__WORK ORDER__. Output the records again verbatim.

━━━ DATA FOR REVIEW ━━━

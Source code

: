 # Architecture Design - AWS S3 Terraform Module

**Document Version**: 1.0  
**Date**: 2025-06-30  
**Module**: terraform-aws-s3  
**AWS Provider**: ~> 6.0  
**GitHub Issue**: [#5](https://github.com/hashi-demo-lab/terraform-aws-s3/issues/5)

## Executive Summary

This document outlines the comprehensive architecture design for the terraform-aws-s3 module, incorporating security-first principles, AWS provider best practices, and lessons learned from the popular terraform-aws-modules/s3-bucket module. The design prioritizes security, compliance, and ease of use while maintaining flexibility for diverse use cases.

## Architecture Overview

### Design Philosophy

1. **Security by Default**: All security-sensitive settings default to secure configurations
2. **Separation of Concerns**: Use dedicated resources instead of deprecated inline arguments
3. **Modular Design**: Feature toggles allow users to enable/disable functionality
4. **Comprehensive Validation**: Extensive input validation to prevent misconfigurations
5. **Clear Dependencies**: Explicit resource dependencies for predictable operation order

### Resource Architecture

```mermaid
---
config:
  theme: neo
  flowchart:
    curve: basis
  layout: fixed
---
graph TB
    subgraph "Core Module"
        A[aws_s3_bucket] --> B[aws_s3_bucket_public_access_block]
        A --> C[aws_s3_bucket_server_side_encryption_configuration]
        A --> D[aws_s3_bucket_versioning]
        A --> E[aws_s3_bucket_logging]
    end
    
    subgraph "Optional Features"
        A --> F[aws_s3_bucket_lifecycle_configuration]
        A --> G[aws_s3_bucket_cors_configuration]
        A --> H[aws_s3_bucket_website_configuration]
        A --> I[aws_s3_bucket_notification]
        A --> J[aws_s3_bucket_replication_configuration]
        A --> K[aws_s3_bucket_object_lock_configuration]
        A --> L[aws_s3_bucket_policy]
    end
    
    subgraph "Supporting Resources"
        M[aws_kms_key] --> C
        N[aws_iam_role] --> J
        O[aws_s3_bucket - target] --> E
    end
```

━━━

__RESPONSE BELOW__.
Source code

: # Architecture Design - AWS S3 Terraform Module

**Document Version**: 1.0  
**Date**: 2025-06-30  
**Module**: terraform-aws-s3  
**AWS Provider**: ~> 6.0  
**GitHub Issue**: [#5](https://github.com/hashi-demo-lab/terraform-aws-s3/issues/5)

## Executive Summary

This document outlines the comprehensive architecture design for the terraform-aws-s3 module, incorporating security-first principles, AWS provider best practices, and lessons learned from the popular terraform-aws-modules/s3-bucket module. The design prioritizes security, compliance, and ease of use while maintaining flexibility for diverse use cases.

## Architecture Overview

### Design Philosophy

1. **Security by Default**: All security-sensitive settings default to secure configurations
2. **Separation of Concerns**: Use dedicated resources instead of deprecated inline arguments
3. **Modular Design**: Feature toggles allow users to enable/disable functionality
4. **Comprehensive Validation**: Extensive input validation to prevent misconfigurations
5. **Clear Dependencies**: Explicit resource dependencies for predictable operation order

### Resource Architecture

```mermaid
---
config:
  theme: neo
  flowchart:
    curve: basis
  layout: fixed
---
graph TB
    subgraph "Core Module"
        A[aws_s3_bucket] --> B[aws_s3_bucket_public_access_block]
        A --> C[aws_s3_bucket_server_side_encryption_configuration]
        A --> D[aws_s3_bucket_versioning]
        A --> E[aws_s3_bucket_logging]
    end
    
    subgraph "Optional Features"
        A --> F[aws_s3_bucket_lifecycle_configuration]
        A --> G[aws_s3_bucket_cors_configuration]
        A --> H[aws_s3_bucket_website_configuration]
        A --> I[aws_s3_bucket_notification]
        A --> J[aws_s3_bucket_replication_configuration]
        A --> K[aws_s3_bucket_object_lock_configuration]
        A --> L[aws_s3_bucket_policy]
    end
    
    subgraph "Supporting Resources"
        M[aws_kms_key] --> C
        N[aws_iam_role] --> J
        O[aws_s3_bucket - target] --> E
    end
```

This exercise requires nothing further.